Repeat exactly the lines from the start of the entries below through the line containing "The Superstore Sales Insights". Omit the rest.

━━━━━━━━

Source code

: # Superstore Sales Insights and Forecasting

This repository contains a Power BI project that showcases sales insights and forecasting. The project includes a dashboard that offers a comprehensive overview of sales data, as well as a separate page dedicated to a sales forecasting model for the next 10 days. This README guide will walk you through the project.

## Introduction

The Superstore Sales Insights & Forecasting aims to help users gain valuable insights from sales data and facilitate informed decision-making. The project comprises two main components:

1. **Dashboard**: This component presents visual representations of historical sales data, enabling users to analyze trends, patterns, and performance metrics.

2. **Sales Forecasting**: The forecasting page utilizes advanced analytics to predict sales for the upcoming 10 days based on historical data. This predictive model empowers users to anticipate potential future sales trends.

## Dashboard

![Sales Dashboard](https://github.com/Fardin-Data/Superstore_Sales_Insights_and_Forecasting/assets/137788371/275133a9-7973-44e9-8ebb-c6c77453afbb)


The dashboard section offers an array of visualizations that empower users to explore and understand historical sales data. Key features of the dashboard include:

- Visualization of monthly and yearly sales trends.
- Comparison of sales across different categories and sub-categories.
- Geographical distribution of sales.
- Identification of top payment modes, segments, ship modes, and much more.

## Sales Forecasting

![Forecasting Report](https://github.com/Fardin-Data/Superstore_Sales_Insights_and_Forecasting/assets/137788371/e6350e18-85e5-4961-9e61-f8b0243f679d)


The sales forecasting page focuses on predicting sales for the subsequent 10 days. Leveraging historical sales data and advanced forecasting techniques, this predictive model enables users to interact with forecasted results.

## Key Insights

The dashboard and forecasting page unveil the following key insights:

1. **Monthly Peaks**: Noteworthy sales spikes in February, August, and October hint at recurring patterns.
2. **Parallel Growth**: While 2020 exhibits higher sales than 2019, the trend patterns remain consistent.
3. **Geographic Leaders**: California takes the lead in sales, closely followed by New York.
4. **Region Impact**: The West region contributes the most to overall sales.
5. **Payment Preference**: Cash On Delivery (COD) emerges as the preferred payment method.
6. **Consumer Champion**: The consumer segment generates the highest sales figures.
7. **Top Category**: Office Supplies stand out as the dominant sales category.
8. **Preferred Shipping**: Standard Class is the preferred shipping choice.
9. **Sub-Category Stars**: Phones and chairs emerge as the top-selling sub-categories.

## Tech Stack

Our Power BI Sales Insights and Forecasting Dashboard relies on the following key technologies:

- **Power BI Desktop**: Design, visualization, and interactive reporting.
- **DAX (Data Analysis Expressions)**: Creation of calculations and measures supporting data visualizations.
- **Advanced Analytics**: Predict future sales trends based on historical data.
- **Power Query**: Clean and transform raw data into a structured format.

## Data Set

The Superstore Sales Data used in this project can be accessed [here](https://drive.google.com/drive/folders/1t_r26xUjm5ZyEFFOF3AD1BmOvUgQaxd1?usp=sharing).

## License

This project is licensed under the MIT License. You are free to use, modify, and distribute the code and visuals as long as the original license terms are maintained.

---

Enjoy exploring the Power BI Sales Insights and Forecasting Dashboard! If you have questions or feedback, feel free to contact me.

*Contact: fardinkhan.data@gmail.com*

━━━━━━━━

Response to this task:
Source code

: # Superstore Sales Insights and Forecasting

This repository contains a Power BI project that showcases sales insights and forecasting. The project includes a dashboard that offers a comprehensive overview of sales data, as well as a separate page dedicated to a sales forecasting model for the next 10 days. This README guide will walk you through the project.

## Introduction

The Superstore Sales Insights & Forecasting aims to help users gain valuable insights from sales data and facilitate informed decision-making. The project comprises two main components:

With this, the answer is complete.